The foregoing and/or other aspects are achieved by providing an apparatus for controlling a user interface, the apparatus including a reception unit to receive an image of a user from a sensor, a detection unit to detect a position of a face of the user, and a position of a hand of the user, from the received image, a processing unit to calculate a difference between the position of the face and the position of the hand, and a control unit to start sound recognition corresponding to the user when the calculated difference is less than a threshold value, and to control a user interface based on the sound recognition.

The foregoing and/or other aspects are achieved by providing an apparatus for controlling a user interface, the apparatus including a reception unit to receive images of a plurality of users from a sensor, a detection unit to detect positions of faces of each of the plurality of users, and positions of hands of each of the plurality of users, from the received images, a processing unit to calculate differences between the positions of the faces and the positions of the hands, respectively associated with each of the plurality of users, and a control unit to start sound recognition corresponding to a user matched to a difference that may be less than a threshold value when there is a user matched to the difference that may be less than the threshold value, among the plurality of users, and to control a user interface based on the sound recognition.
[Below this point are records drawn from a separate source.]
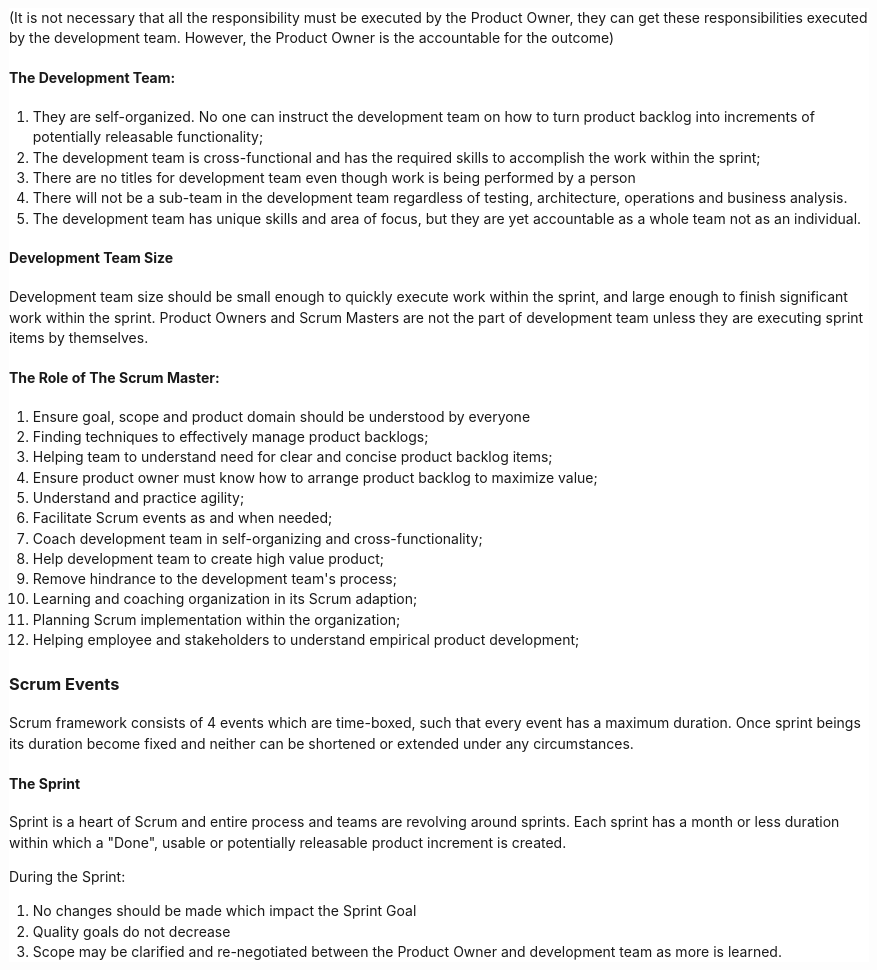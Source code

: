 (It is not necessary that all the responsibility must be executed by the Product Owner, they can get these responsibilities executed by the development team. However, the Product Owner is the accountable for the outcome)

#### **The Development Team:**

  1. They are self-organized. No one can instruct the development team on how to turn product backlog into increments of potentially releasable functionality;
  2. The development team is cross-functional and has the required skills to accomplish the work within the sprint;
  3. There are no titles for development team even though work is being performed by a person
  4. There will not be a sub-team in the development team regardless of testing, architecture, operations and business analysis.
  5. The development team has unique skills and area of focus, but they are yet accountable as a whole team not as an individual.

#### **Development Team Size**

Development team size should be small enough to quickly execute work within the sprint, and large enough to finish significant work within the sprint. Product Owners and Scrum Masters are not the part of development team unless they are executing sprint items by themselves.

#### **The Role of The Scrum Master:**

  1. Ensure goal, scope and product domain should be understood by everyone
  2. Finding techniques to effectively manage product backlogs;
  3. Helping team to understand need for clear and concise product backlog items;
  4. Ensure product owner must know how to arrange product backlog to maximize value;
  5. Understand and practice agility;
  6. Facilitate Scrum events as and when needed;
  7. Coach development team in self-organizing and cross-functionality;
  8. Help development team to create high value product;
  9. Remove hindrance to the development team's process;
  10. Learning and coaching organization in its Scrum adaption;
  11. Planning Scrum implementation within the organization;
  12. Helping employee and stakeholders to understand empirical product development;

### **Scrum Events**

Scrum framework consists of 4 events which are time-boxed, such that every event has a maximum duration. Once sprint beings its duration become fixed and neither can be shortened or extended under any circumstances.

#### **The Sprint**

Sprint is a heart of Scrum and entire process and teams are revolving around sprints. Each sprint has a month or less duration within which a "Done", usable or potentially releasable product increment is created.

During the Sprint:

  1. No changes should be made which impact the Sprint Goal
  2. Quality goals do not decrease
  3. Scope may be clarified and re-negotiated between the Product Owner and development team as more is learned.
The foregoing and/or other aspects are achieved by providing an apparatus for controlling a user interface, the apparatus including a reception unit to receive an image of a user from a sensor, a detection unit to detect a position of a face of the user from the received image, and to detect a lip motion of the user based on the detected position of the face, and a control unit to start sound recognition when the detected lip motion corresponds to a lip motion for starting the sound recognition corresponding to the user, and to control a user interface based on the sound recognition.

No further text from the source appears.